Boarding a battered Belarusian Bombardier, tattered
satchels on torn seats nest like albatross on a cliffs ledge
as chickens cackle. I listen to the febrile trill of a little child.
Seven guards hold seven AKMs to the throat of a shackled
suzerain. I listen to guttural Soviet commands.

Traversing the Steppes on the banks of the Kura,
Kolkhida Lowlands greet beaches of the Black Sea—
and there, barbed wire binds the border crossing.
We argue with the guards who watch suspiciously,
as war shadows the narrow, rutted road to Sukhum.
Appalled, I throw-up.

Plague: infectious disease spreading rapidly, high death rates.
Multidrug resistant tuberculosis: resistant to most powerful drugs,
affects lungs, brain, kidneys, spine, floats in air several hours,
spreads through coughing, sneezing, speaking, singing.
Épidémiologiste: One who studies epidemic ‘dis-ease.’

I’m a spook, a closer, I study dog-eared data.
The fieldco shows me ‘the office,’ a heater-less closet.
My mind’s Absinthe in a labyrinth as I listen
to one-hundred and forty-four-proof Abkhazian double-talk.
What’s bullshit, what’s not?

Long days working missions by frozen cisterns.
Selaphiel the Turk translates for us:
Gabriela the nurse, Rafal the log, Uriel the doc,
Barachiel the tech from Liberia, and moi
the American épidémiologiste, frantic with worry.

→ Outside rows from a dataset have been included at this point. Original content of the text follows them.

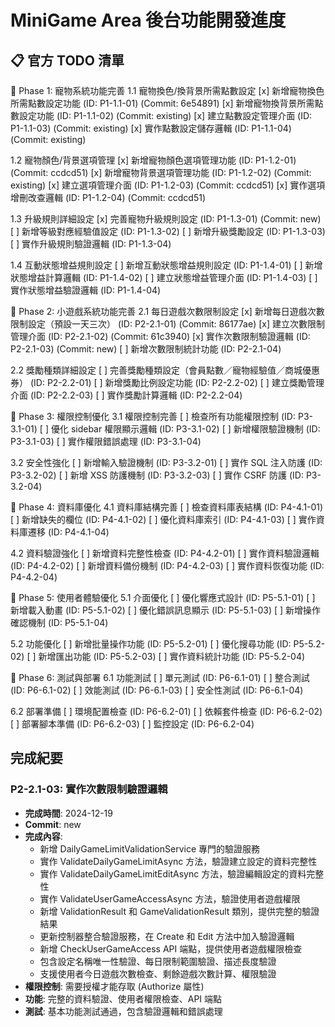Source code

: # MiniGame Area 後台功能開發進度

## 📋 官方 TODO 清單

🎯 Phase 1: 寵物系統功能完善
1.1 寵物換色/換背景所需點數設定
[x] 新增寵物換色所需點數設定功能 (ID: P1-1.1-01) (Commit: 6e54891)
[x] 新增寵物換背景所需點數設定功能 (ID: P1-1.1-02) (Commit: existing)
[x] 建立點數設定管理介面 (ID: P1-1.1-03) (Commit: existing)
[x] 實作點數設定儲存邏輯 (ID: P1-1.1-04) (Commit: existing)

1.2 寵物顏色/背景選項管理
[x] 新增寵物顏色選項管理功能 (ID: P1-1.2-01) (Commit: ccdcd51)
[x] 新增寵物背景選項管理功能 (ID: P1-1.2-02) (Commit: existing)
[x] 建立選項管理介面 (ID: P1-1.2-03) (Commit: ccdcd51)
[x] 實作選項增刪改查邏輯 (ID: P1-1.2-04) (Commit: ccdcd51)

1.3 升級規則詳細設定
[x] 完善寵物升級規則設定 (ID: P1-1.3-01) (Commit: new)
[ ] 新增等級對應經驗值設定 (ID: P1-1.3-02)
[ ] 新增升級獎勵設定 (ID: P1-1.3-03)
[ ] 實作升級規則驗證邏輯 (ID: P1-1.3-04)

1.4 互動狀態增益規則設定
[ ] 新增互動狀態增益規則設定 (ID: P1-1.4-01)
[ ] 新增狀態增益計算邏輯 (ID: P1-1.4-02)
[ ] 建立狀態增益管理介面 (ID: P1-1.4-03)
[ ] 實作狀態增益驗證邏輯 (ID: P1-1.4-04)

🎯 Phase 2: 小遊戲系統功能完善
2.1 每日遊戲次數限制設定
[x] 新增每日遊戲次數限制設定（預設一天三次） (ID: P2-2.1-01) (Commit: 86177ae)
[x] 建立次數限制管理介面 (ID: P2-2.1-02) (Commit: 61c3940)
[x] 實作次數限制驗證邏輯 (ID: P2-2.1-03) (Commit: new)
[ ] 新增次數限制統計功能 (ID: P2-2.1-04)

2.2 獎勵種類詳細設定
[ ] 完善獎勵種類設定（會員點數／寵物經驗值／商城優惠券） (ID: P2-2.2-01)
[ ] 新增獎勵比例設定功能 (ID: P2-2.2-02)
[ ] 建立獎勵管理介面 (ID: P2-2.2-03)
[ ] 實作獎勵計算邏輯 (ID: P2-2.2-04)

🎯 Phase 3: 權限控制優化
3.1 權限控制完善
[ ] 檢查所有功能權限控制 (ID: P3-3.1-01)
[ ] 優化 sidebar 權限顯示邏輯 (ID: P3-3.1-02)
[ ] 新增權限驗證機制 (ID: P3-3.1-03)
[ ] 實作權限錯誤處理 (ID: P3-3.1-04)

3.2 安全性強化
[ ] 新增輸入驗證機制 (ID: P3-3.2-01)
[ ] 實作 SQL 注入防護 (ID: P3-3.2-02)
[ ] 新增 XSS 防護機制 (ID: P3-3.2-03)
[ ] 實作 CSRF 防護 (ID: P3-3.2-04)

🎯 Phase 4: 資料庫優化
4.1 資料庫結構完善
[ ] 檢查資料庫表結構 (ID: P4-4.1-01)
[ ] 新增缺失的欄位 (ID: P4-4.1-02)
[ ] 優化資料庫索引 (ID: P4-4.1-03)
[ ] 實作資料庫遷移 (ID: P4-4.1-04)

4.2 資料驗證強化
[ ] 新增資料完整性檢查 (ID: P4-4.2-01)
[ ] 實作資料驗證邏輯 (ID: P4-4.2-02)
[ ] 新增資料備份機制 (ID: P4-4.2-03)
[ ] 實作資料恢復功能 (ID: P4-4.2-04)

🎯 Phase 5: 使用者體驗優化
5.1 介面優化
[ ] 優化響應式設計 (ID: P5-5.1-01)
[ ] 新增載入動畫 (ID: P5-5.1-02)
[ ] 優化錯誤訊息顯示 (ID: P5-5.1-03)
[ ] 新增操作確認機制 (ID: P5-5.1-04)

5.2 功能優化
[ ] 新增批量操作功能 (ID: P5-5.2-01)
[ ] 優化搜尋功能 (ID: P5-5.2-02)
[ ] 新增匯出功能 (ID: P5-5.2-03)
[ ] 實作資料統計功能 (ID: P5-5.2-04)

🎯 Phase 6: 測試與部署
6.1 功能測試
[ ] 單元測試 (ID: P6-6.1-01)
[ ] 整合測試 (ID: P6-6.1-02)
[ ] 效能測試 (ID: P6-6.1-03)
[ ] 安全性測試 (ID: P6-6.1-04)

6.2 部署準備
[ ] 環境配置檢查 (ID: P6-6.2-01)
[ ] 依賴套件檢查 (ID: P6-6.2-02)
[ ] 部署腳本準備 (ID: P6-6.2-03)
[ ] 監控設定 (ID: P6-6.2-04)

## 完成紀要

### P2-2.1-03: 實作次數限制驗證邏輯
- **完成時間**: 2024-12-19
- **Commit**: new
- **完成內容**:
  - 新增 DailyGameLimitValidationService 專門的驗證服務
  - 實作 ValidateDailyGameLimitAsync 方法，驗證建立設定的資料完整性
  - 實作 ValidateDailyGameLimitEditAsync 方法，驗證編輯設定的資料完整性
  - 實作 ValidateUserGameAccessAsync 方法，驗證使用者遊戲權限
  - 新增 ValidationResult 和 GameValidationResult 類別，提供完整的驗證結果
  - 更新控制器整合驗證服務，在 Create 和 Edit 方法中加入驗證邏輯
  - 新增 CheckUserGameAccess API 端點，提供使用者遊戲權限檢查
  - 包含設定名稱唯一性驗證、每日限制範圍驗證、描述長度驗證
  - 支援使用者今日遊戲次數檢查、剩餘遊戲次數計算、權限驗證
- **權限控制**: 需要授權才能存取 (Authorize 屬性)
- **功能**: 完整的資料驗證、使用者權限檢查、API 端點
- **測試**: 基本功能測試通過，包含驗證邏輯和錯誤處理
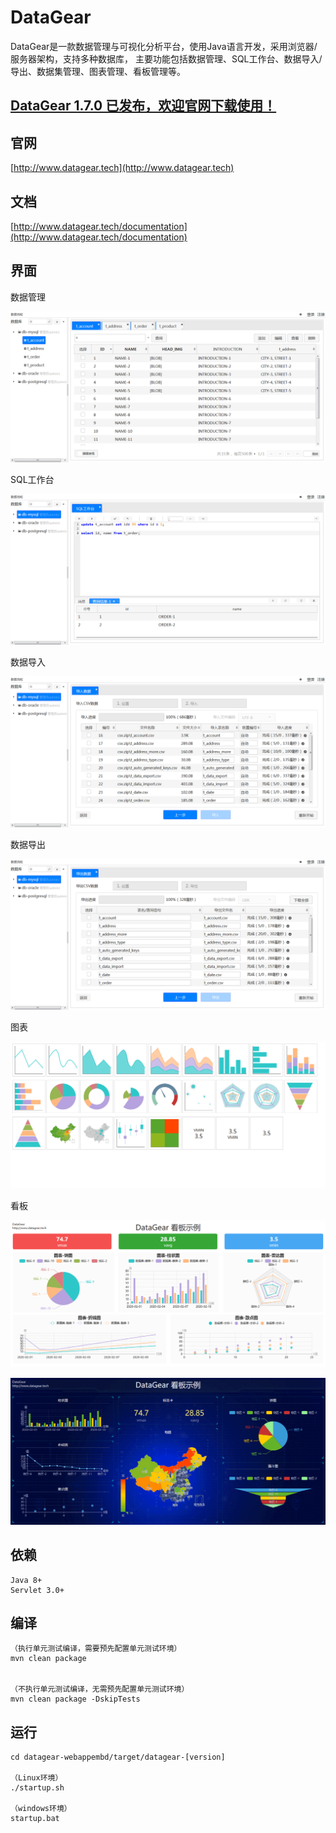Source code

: # DataGear

DataGear是一款数据管理与可视化分析平台，使用Java语言开发，采用浏览器/服务器架构，支持多种数据库，
主要功能包括数据管理、SQL工作台、数据导入/导出、数据集管理、图表管理、看板管理等。

## [DataGear 1.7.0 已发布，欢迎官网下载使用！](http://www.datagear.tech)

## 官网

[http://www.datagear.tech](http://www.datagear.tech)

## 文档

[http://www.datagear.tech/documentation](http://www.datagear.tech/documentation)

## 界面

数据管理

![界面图片](screenshot/1-datamanage.png)

SQL工作台

![界面图片](screenshot/2-sqlpad.png)

数据导入

![界面图片](screenshot/3-dataimport.png)

数据导出

![界面图片](screenshot/4-dataexport.png)

图表

![界面图片](screenshot/5-chart.png)

看板

![界面图片](screenshot/6-dashboard.png)

![界面图片](screenshot/6-dashboard-darkblue.png)

## 依赖

	Java 8+
	Servlet 3.0+

## 编译

	（执行单元测试编译，需要预先配置单元测试环境）
	mvn clean package


	（不执行单元测试编译，无需预先配置单元测试环境）
	mvn clean package -DskipTests

## 运行

	cd datagear-webappembd/target/datagear-[version]
	
	（Linux环境）
	./startup.sh
	
	（windows环境）
	startup.bat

We drive threading roads over crusted snowdrifts,
rapt in concentration, quiet, too full of fear to talk.
Yes, fear. The outpost’s remote. The ward a row of beds
in cold cells. Nino, a child of ten, laying in a cot.
I’m ambushed.

She reminds me of my daughter. Slowly she speaks—
‘Everyone’s dead, my mother, brother, sister. I take
thirty pills a day. Have pity on me, end my misery.
I want to play in the Black Sea.’
TB the dragon slayer of children.

II

On Sundays, we stroll streets of streaming sewage.
Mothers mourn sons—sons shot-point-blank.
Corpses twelve deep. We’re told three-hundred-thousand refugees
fled. Here old men in black moth-eaten wool drink black-market
vodka, playing backgammon on alder wood.

Putin unplugged the power grid yesterday,
he did today, as he will tomorrow. Minutes, hours,
days, without water, without heat, without light.
It’s Christmas. Cloistered in the compound,

we ignite beeswax candles, sup on khachapuri,
down Putinka in prisms of fire, huddling children
terrorized in the dark. I’ve never been one for long
nights, and retreat to my four-by-six cell, and
like a monk, I pray—

Jesus Christ, Son of God, have mercy on me a sinner.
Jesus Christ, Son of God, have mercy on me…
Jesus Christ, Son of God, have mercy…

I’m snow drifting, dreaming all is calm in America.

III       

It’s midnight in Zugdidi, mission post
on the east hills of Georgia. I’m fractured
like the cracked glass in my room.
I write my name on the frost

to remember who I am. The cook calls
Bonjour. De quoi avez-vous besoin?’
‘Je ne parle pas bien français.’
She shrugs ‘Do you want café?’
Merde, I hope Rosetta Stone refunds my 300 Euro.

A new team arrives—gypsies
from Marseilles, Bordeaux, Kinshasa,
Monrovia, Port Townsend. Lion-hearted
Argonauts who traveled permafrost hills hidden
between then and now at minus
11.1111 degrees Celsius.

The military-green hôpital’s cinder-block walls
hold holy icons, smell of camphor, soap, and
candlewax. Cell after cell, convalescents fast
like hermits, kissing Saint George—slayer
of dragons, aura of light, protector of the poor.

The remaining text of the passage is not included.